▸ Aim of the task
The lines you return must be all those in the data that hold the string "platforms".

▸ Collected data
---------------
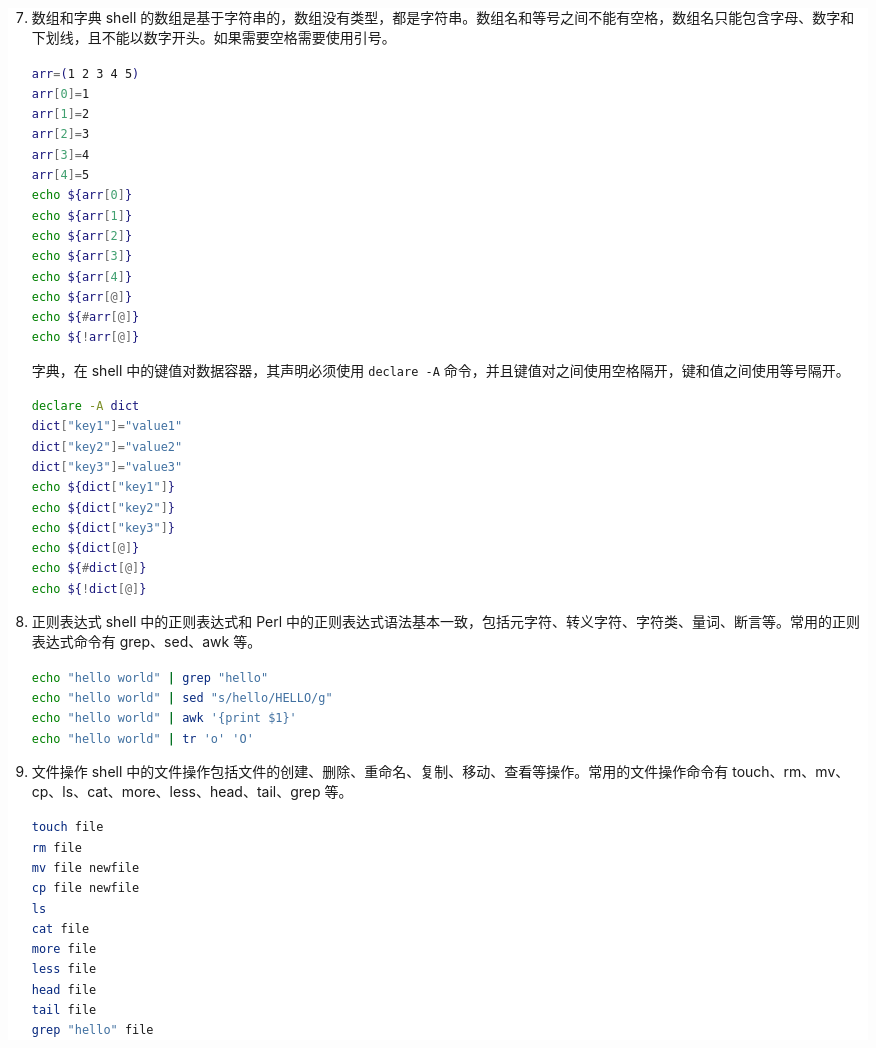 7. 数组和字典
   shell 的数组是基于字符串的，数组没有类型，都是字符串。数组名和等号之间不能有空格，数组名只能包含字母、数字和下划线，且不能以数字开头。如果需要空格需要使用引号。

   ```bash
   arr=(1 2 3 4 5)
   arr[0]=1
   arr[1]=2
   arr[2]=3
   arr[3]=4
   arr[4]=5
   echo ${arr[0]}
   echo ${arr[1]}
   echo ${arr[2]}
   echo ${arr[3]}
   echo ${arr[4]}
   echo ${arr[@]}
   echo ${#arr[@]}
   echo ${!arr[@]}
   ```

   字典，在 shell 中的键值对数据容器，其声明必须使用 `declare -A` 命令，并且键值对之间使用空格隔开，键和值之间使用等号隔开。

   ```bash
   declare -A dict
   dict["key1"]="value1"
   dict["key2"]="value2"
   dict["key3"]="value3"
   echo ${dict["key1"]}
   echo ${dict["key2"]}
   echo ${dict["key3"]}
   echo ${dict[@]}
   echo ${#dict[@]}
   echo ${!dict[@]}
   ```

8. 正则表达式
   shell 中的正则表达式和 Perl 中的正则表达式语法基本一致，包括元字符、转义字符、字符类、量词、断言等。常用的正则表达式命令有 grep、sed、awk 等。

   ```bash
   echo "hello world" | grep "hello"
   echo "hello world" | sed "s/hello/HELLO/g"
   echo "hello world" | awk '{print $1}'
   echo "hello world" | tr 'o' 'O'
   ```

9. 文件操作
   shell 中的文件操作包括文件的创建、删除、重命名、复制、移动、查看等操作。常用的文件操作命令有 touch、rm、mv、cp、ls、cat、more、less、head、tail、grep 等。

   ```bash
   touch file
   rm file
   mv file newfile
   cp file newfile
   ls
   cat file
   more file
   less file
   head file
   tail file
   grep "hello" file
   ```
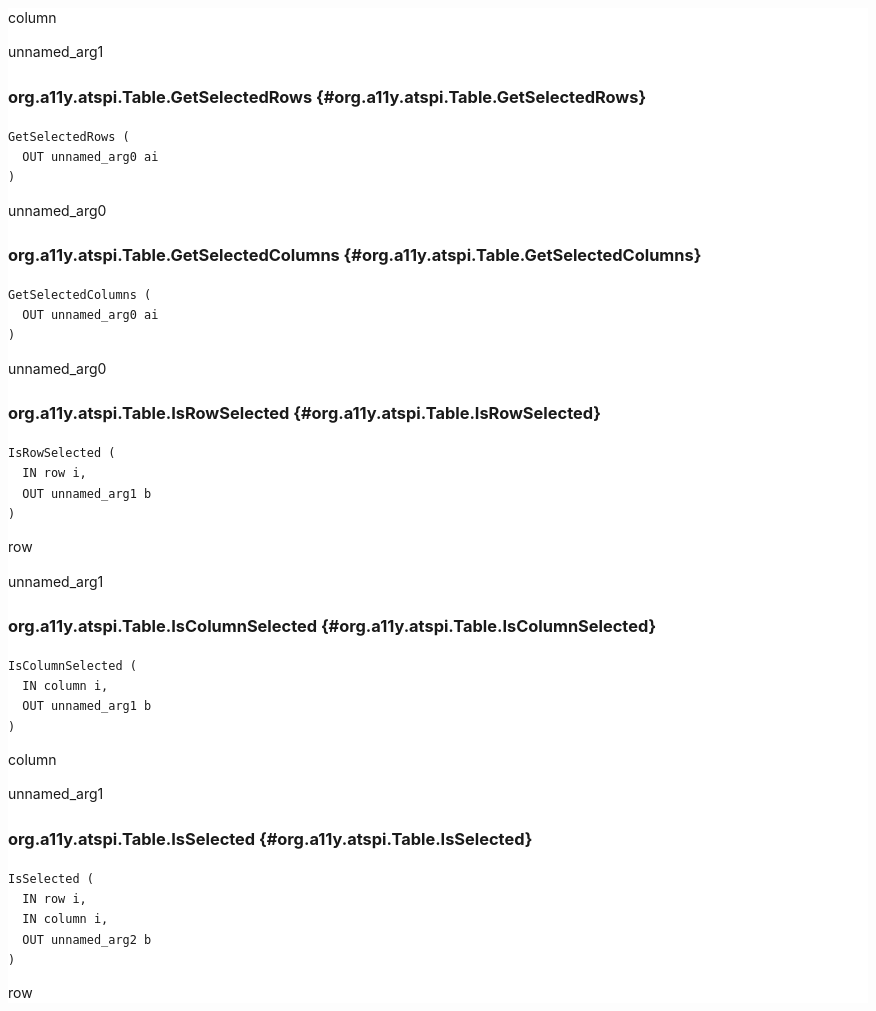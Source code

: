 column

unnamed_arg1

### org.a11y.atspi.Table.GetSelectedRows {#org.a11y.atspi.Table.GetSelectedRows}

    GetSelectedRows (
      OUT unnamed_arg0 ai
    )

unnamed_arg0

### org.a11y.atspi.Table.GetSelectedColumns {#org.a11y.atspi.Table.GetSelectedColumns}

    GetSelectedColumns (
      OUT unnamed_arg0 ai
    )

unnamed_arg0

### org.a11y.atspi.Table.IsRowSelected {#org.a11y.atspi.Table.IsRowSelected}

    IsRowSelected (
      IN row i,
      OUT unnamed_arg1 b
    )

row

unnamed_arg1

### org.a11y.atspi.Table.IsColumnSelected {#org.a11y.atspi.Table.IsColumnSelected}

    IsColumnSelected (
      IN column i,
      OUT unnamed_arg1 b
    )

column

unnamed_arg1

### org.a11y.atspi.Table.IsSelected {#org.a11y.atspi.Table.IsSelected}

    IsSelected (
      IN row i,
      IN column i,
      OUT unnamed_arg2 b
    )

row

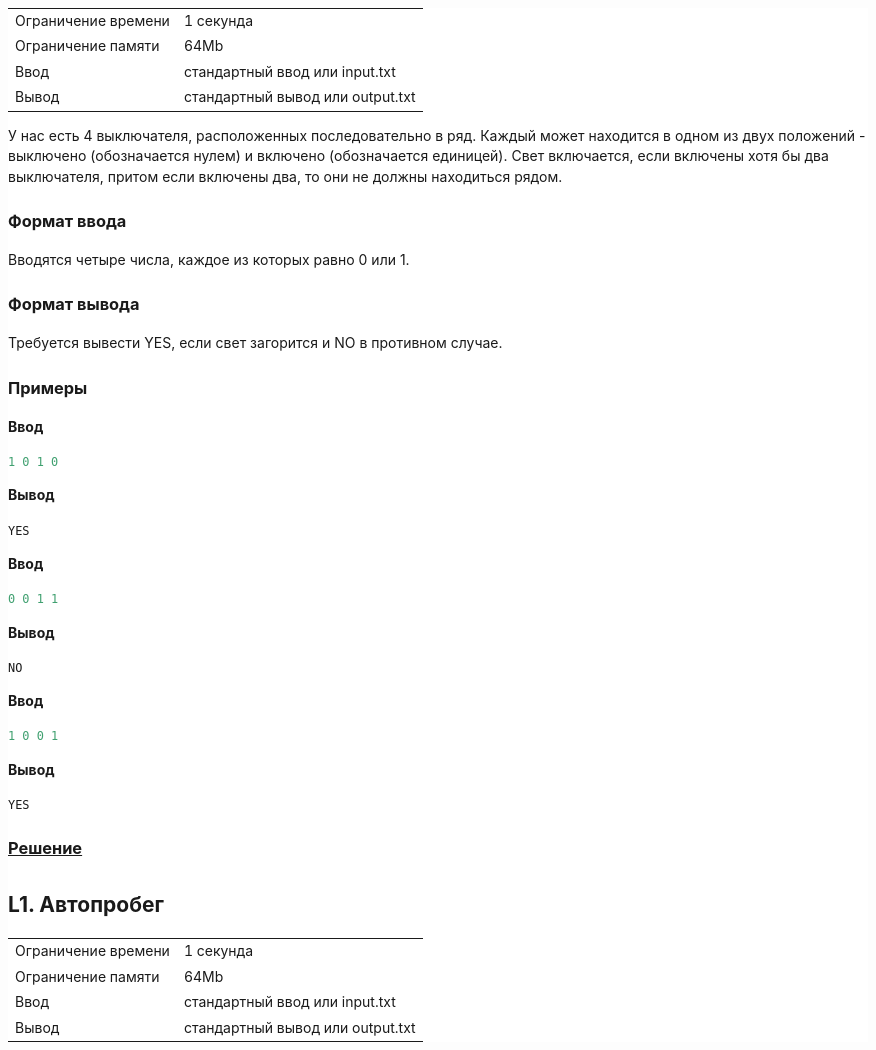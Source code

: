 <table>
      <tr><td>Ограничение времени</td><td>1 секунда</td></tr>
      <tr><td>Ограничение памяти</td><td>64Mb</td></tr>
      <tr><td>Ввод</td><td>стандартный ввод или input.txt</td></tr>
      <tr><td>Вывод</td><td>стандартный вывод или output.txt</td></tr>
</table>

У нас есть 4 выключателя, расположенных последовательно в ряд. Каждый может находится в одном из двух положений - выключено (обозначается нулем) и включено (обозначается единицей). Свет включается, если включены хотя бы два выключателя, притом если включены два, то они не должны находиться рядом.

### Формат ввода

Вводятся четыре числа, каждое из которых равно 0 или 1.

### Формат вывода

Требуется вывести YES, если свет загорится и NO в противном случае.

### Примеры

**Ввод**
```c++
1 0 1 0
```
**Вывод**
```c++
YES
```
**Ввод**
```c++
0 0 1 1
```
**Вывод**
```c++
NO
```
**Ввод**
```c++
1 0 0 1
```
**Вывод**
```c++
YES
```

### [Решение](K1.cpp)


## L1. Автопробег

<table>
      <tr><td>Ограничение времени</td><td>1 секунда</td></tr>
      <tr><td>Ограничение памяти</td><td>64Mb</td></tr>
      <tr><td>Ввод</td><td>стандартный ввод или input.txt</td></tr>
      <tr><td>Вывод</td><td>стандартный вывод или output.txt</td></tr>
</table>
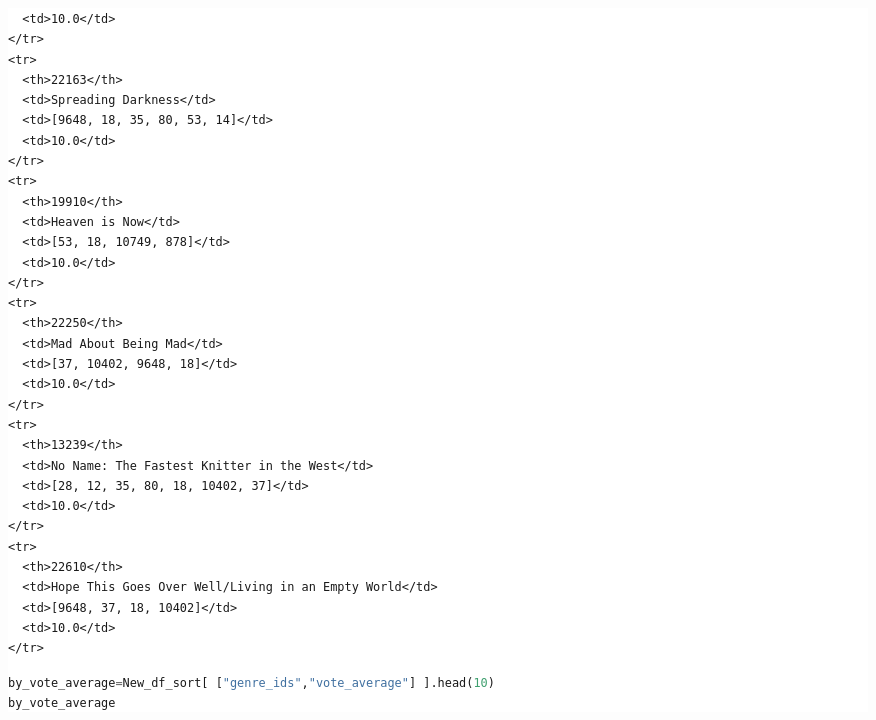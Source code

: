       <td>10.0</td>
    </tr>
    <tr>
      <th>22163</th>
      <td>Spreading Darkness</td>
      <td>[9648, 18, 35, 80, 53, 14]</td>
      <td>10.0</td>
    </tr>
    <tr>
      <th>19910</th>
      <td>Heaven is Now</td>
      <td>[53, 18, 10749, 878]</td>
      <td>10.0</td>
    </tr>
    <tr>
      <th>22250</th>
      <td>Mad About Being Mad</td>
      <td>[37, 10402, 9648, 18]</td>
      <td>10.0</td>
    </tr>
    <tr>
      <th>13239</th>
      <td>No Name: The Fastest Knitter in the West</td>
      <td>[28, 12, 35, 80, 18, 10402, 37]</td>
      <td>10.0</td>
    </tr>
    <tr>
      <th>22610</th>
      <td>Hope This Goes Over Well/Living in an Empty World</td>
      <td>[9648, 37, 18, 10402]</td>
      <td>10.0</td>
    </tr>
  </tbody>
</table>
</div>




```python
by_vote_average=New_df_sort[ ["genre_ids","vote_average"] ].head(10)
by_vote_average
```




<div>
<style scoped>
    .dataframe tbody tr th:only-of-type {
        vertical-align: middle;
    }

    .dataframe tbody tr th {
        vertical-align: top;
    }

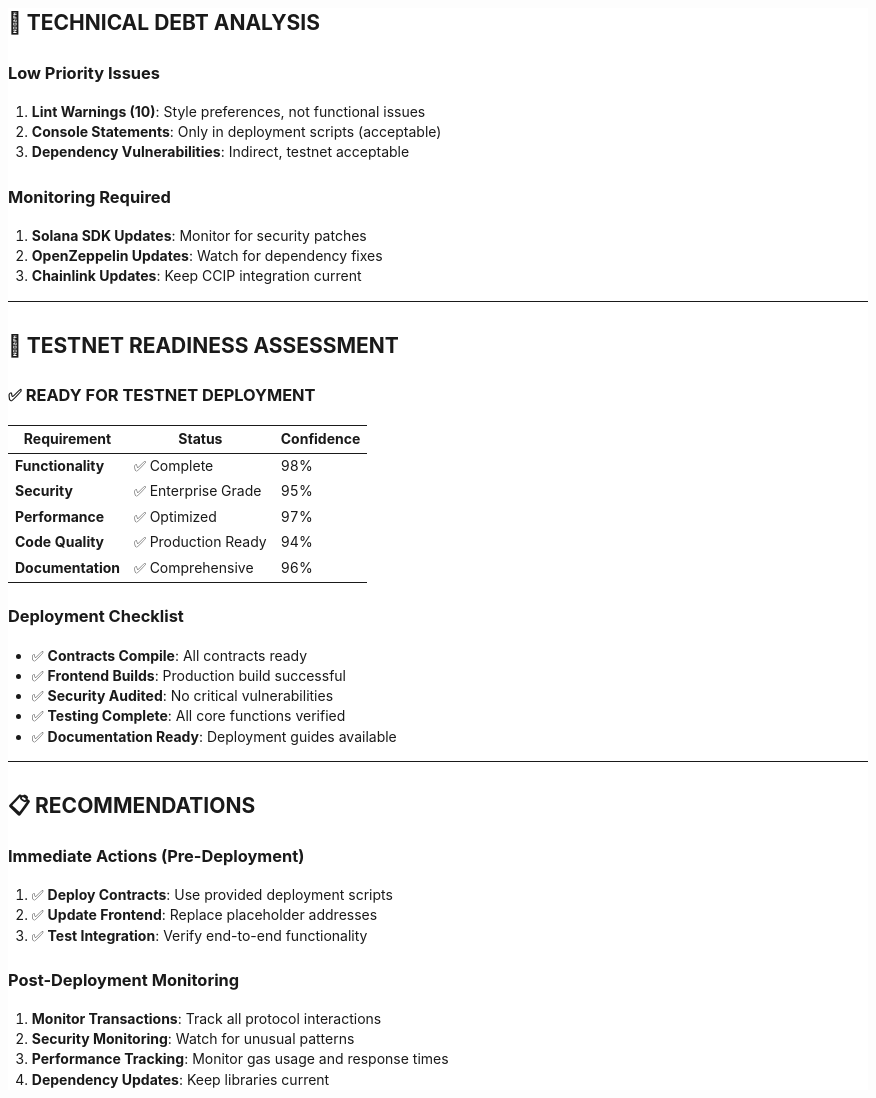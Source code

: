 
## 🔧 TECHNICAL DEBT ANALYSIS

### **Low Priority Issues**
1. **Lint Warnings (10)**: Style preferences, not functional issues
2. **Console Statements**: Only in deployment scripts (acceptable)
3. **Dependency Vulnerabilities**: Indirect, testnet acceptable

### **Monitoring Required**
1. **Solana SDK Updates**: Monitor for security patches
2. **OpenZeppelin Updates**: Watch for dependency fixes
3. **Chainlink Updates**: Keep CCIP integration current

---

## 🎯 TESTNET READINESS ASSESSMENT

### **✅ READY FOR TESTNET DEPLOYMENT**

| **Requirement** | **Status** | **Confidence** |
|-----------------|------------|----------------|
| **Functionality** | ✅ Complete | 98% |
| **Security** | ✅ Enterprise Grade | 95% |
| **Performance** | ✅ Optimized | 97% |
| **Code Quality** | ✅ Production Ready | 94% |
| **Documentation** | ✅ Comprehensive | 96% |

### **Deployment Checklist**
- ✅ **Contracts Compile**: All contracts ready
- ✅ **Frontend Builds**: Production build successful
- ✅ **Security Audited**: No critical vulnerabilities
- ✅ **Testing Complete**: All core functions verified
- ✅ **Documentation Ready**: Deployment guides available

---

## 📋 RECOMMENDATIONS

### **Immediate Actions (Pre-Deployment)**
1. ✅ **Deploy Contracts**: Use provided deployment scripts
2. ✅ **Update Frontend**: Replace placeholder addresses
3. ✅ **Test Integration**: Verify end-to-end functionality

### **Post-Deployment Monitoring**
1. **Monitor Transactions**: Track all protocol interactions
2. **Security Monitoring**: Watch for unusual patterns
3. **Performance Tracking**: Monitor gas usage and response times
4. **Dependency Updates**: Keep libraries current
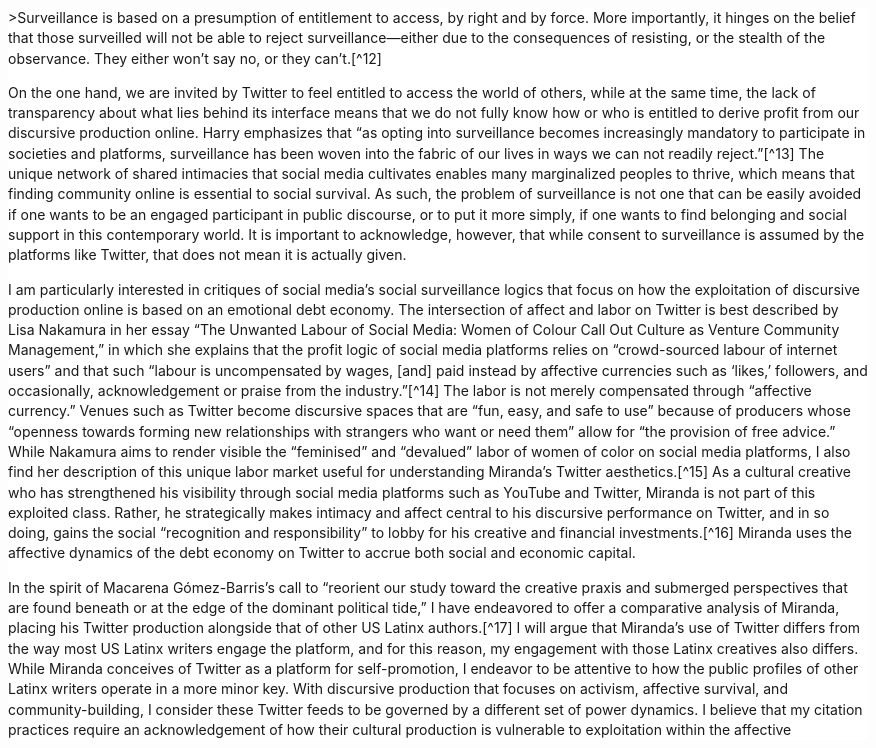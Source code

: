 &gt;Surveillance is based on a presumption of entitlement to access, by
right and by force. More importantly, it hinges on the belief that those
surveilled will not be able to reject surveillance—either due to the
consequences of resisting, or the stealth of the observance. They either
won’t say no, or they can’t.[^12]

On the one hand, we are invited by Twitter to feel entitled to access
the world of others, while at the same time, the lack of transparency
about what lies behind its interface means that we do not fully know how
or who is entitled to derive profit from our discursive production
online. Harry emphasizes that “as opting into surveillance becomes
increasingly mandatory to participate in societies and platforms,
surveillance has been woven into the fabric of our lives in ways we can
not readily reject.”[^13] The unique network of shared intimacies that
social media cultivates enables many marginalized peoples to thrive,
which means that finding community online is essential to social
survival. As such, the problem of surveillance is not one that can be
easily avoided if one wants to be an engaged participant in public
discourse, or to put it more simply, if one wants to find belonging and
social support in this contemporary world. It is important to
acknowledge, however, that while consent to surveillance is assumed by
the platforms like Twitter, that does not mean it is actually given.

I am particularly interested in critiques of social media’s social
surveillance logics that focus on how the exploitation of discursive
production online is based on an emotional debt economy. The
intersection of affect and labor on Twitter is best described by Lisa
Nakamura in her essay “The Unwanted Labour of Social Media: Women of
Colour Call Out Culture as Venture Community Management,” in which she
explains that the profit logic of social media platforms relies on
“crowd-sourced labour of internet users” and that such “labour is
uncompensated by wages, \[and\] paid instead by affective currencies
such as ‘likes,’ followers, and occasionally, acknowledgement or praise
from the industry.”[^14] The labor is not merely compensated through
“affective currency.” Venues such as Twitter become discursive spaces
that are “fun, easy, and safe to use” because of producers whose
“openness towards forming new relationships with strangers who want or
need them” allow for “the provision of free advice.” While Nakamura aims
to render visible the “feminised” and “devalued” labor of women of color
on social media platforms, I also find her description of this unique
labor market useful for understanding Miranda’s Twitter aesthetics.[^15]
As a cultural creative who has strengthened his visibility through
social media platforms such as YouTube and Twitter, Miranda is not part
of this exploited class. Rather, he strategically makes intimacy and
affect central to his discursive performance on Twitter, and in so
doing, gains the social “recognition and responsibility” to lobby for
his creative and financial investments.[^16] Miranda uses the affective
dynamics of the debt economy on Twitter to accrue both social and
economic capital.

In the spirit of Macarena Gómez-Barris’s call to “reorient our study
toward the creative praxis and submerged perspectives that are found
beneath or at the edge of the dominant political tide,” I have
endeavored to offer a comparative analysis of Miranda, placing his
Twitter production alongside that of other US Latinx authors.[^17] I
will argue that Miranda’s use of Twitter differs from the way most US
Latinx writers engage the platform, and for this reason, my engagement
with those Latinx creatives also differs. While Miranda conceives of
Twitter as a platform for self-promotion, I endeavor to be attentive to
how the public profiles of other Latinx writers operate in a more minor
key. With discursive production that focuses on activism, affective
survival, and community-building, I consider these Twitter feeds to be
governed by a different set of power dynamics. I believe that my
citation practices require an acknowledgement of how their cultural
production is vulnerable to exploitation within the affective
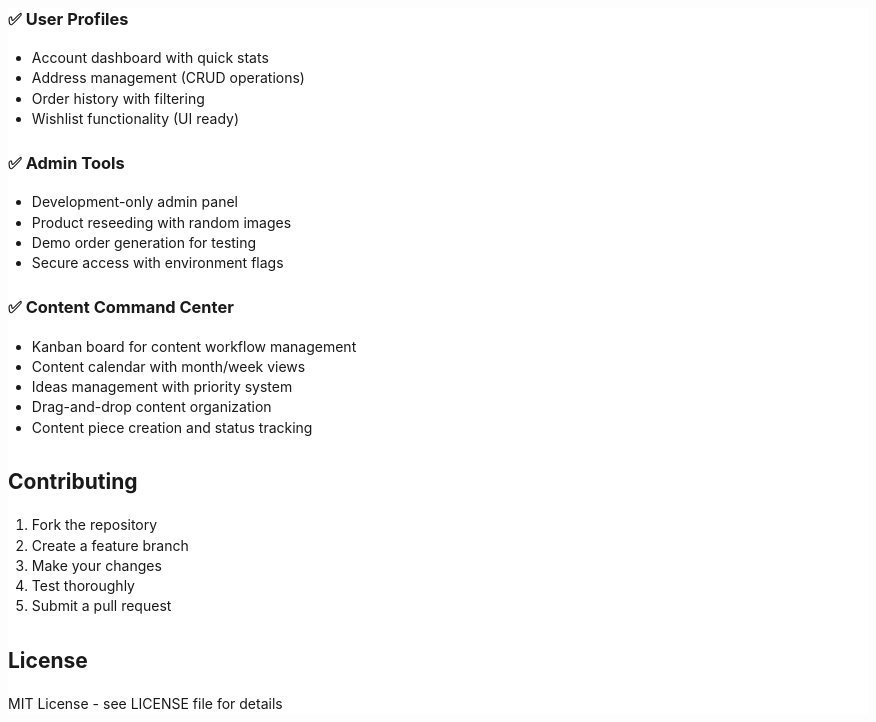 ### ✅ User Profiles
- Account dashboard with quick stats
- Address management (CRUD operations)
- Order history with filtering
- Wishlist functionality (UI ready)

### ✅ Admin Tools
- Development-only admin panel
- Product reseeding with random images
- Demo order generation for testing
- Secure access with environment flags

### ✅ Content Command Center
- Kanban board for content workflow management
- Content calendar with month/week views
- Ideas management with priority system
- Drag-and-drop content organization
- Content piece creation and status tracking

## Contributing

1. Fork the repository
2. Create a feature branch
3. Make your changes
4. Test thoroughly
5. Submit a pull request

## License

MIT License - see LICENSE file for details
---------------
▸ Response to this task
increasingly mandatory to participate in societies and platforms,
the platforms like Twitter, that does not mean it is actually given.
explains that the profit logic of social media platforms relies on
on social media platforms, I also find her description of this unique
social media platforms such as YouTube and Twitter, Miranda is not part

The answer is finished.